Gaffney also insists the scrum-half, the world's most-capped player, will make his own decision on retirement rather than waiting to be pushed.
"The squad is wholeheartedly behind George. I'm not just saying that, it's a fact of life," said Gaffney.
"George is an outstanding person and an outstanding leader."
Australia go into Saturday's game against England at Twickenham having lost their last six Tests.
And Gregan faced renewed criticism after the 26-16 defeat against France last weekend.
But Gaffney says the 32-year-old veteran still has plenty to offer the international game.
"He's still very enthusiastic and has a very competitive spirit," said the former coach of Irish province Munster, who feels the poor performances of the forwards have not helped Gregan.
"We have struggled a bit in the tight five this year and it does make it difficult for a number nine," said Gaffney.
Gregan overtook England prop Jason Leonard as the most-capped player in history when he made his 115th appearance for the Wallabies in Marseille.
He also has a World Cup win under his belt, having helped the Australians to victory in 1999, and was awarded the International Rugby Player's Association Player of the Year for 2001.
But despite his collection of accolades, many think his best days are behind him.
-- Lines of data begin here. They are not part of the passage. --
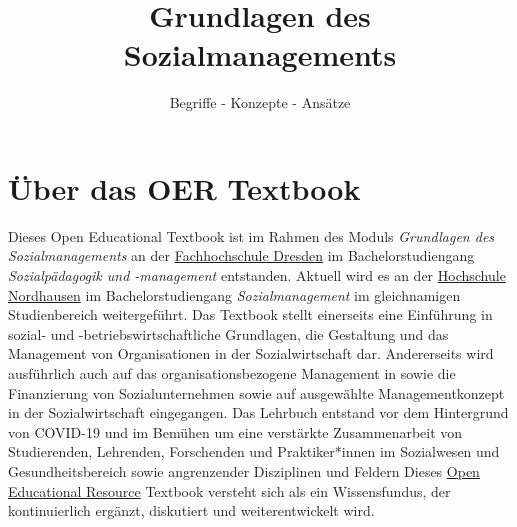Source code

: \documentclass[
  letterpaper,
]{book}
\title{Grundlagen des Sozialmanagements}
\subtitle{Begriffe - Konzepte - Ansätze}
\author{}
\date{}
\let\oldmaketitle\maketitle
\renewcommand*\contentsname{Table of contents}
\newcommand\contentsname{Table of contents}
\begin{document}
\frontmatter
\maketitle

\begin{center}

\end{center}
\let\maketitle\oldmaketitle
\maketitle
\AtBeginShipoutNext{\AtBeginShipoutDiscard}
\mainmatter

\renewcommand*\contentsname{Table of contents}
{
\hypersetup{linkcolor=}
\setcounter{tocdepth}{2}
\tableofcontents
}

\mainmatter
{}

\chapter*{Über das OER Textbook}\label{uxfcber-das-oer-textbook}


Dieses Open Educational Textbook ist im Rahmen des Moduls
\emph{Grundlagen des Sozialmanagements} an der
\href{https://www.fh-dresden.de}{Fachhochschule Dresden} im
Bachelorstudiengang \emph{Sozialpädagogik und -management} entstanden.
Aktuell wird es an der \href{https://www.hs-nordhausen.de}{Hochschule
Nordhausen} im Bachelorstudiengang \emph{Sozialmanagement} im
gleichnamigen Studienbereich weitergeführt. Das Textbook stellt
einerseits eine Einführung in sozial- und -betriebswirtschaftliche
Grundlagen, die Gestaltung und das Management von Organisationen in der
Sozialwirtschaft dar. Andererseits wird ausführlich auch auf das
organisationsbezogene Management in sowie die Finanzierung von
Sozialunternehmen sowie auf ausgewählte Managementkonzept in der
Sozialwirtschaft eingegangen. Das Lehrbuch entstand vor dem Hintergrund
von COVID-19 und im Bemühen um eine verstärkte Zusammenarbeit von
Studierenden, Lehrenden, Forschenden und Praktiker*innen im Sozialwesen
und Gesundheitsbereich sowie angrenzender Disziplinen und Feldern Dieses
\href{https://de.wikipedia.org/wiki/Open_Educational_Resources}{Open
Educational Resource} Textbook versteht sich als ein Wissensfundus, der
kontinuierlich ergänzt, diskutiert und weiterentwickelt wird.
\end{document}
Gaffney is not one of them and does not think Gregan is ready to retire just yet, saying: "I do believe George will make the decision in his own time.
"I don't think it will have to be made for him. He'll know when it's time.
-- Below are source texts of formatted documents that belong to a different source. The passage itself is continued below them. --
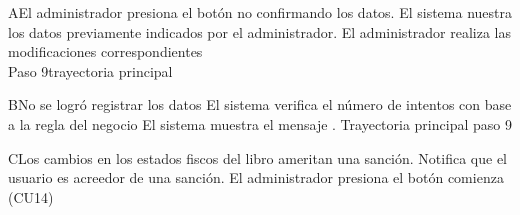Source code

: 			
		\begin{UCtrayectoriaA}{A}{El administrador presiona el botón  no confirmando los datos.}
			\UCpaso[\UCsist] El sistema nuestra los datos previamente indicados por el administrador.
			\UCpaso[\UCactor] El administrador realiza las modificaciones correspondientes 
			\\ Paso 9trayectoria principal 
		\end{UCtrayectoriaA}
		\begin{UCtrayectoriaA}{B}{No se logró registrar los datos }
			\UCpaso[\UCsist] El sistema verifica el número de intentos con base a la regla del negocio 
			\UCpaso[\UCsist] El sistema muestra el mensaje .
			Trayectoria principal paso 9
		\end{UCtrayectoriaA}
		\begin{UCtrayectoriaA}{C}{Los cambios en los estados fiscos del libro ameritan una sanción. }
			\UCpaso[\UCsist] Notifica que el usuario es acreedor de una sanción.
			\UCpaso[\UCsist] El administrador presiona el botón 
			\UCpaso[\UCsist] comienza \UCref(CU14)
		\end{UCtrayectoriaA}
"He's had an outstanding career so far so I'll think he'll finish it off in the correct way.
"George is in the selection process like everybody else. He knows he has to compete for his position."
Australia last won against South Africa in July but since then have lost three times to the Springboks and twice to New Zealand as well as France.
"We have lost six on the trot and that's unforgiveable. There's no easy solution other than hard work," said Gaffney, who stressed that Australia were not treating this autumn's series of matches as a development tour.
"We won't hide behind saying it's a development tour, it's not," he said.
"We've come to win four Test matches, obviously we can't do that now, but we've got a desire to win the remaining three.
"We've been forced into bringing some young boys on this tour [because of injuries] but in the medium to long term it's going to be beneficial to Australian rugby."
And Gaffney admitted that the coaching staff, including himself and head coach Eddie Jones, had to shoulder some of the blame for Australia's slump.
"We've all got to improve. We make mistakes as much as the players make mistakes," he said.
"We've got to examine ourselves and look at whether what they get sent out to do is correct.
"But when you're on the back foot things don't necessarily go your way.
"It's a game of margins and we're not that far away. We're creating but we're not being precise enough to finish it off."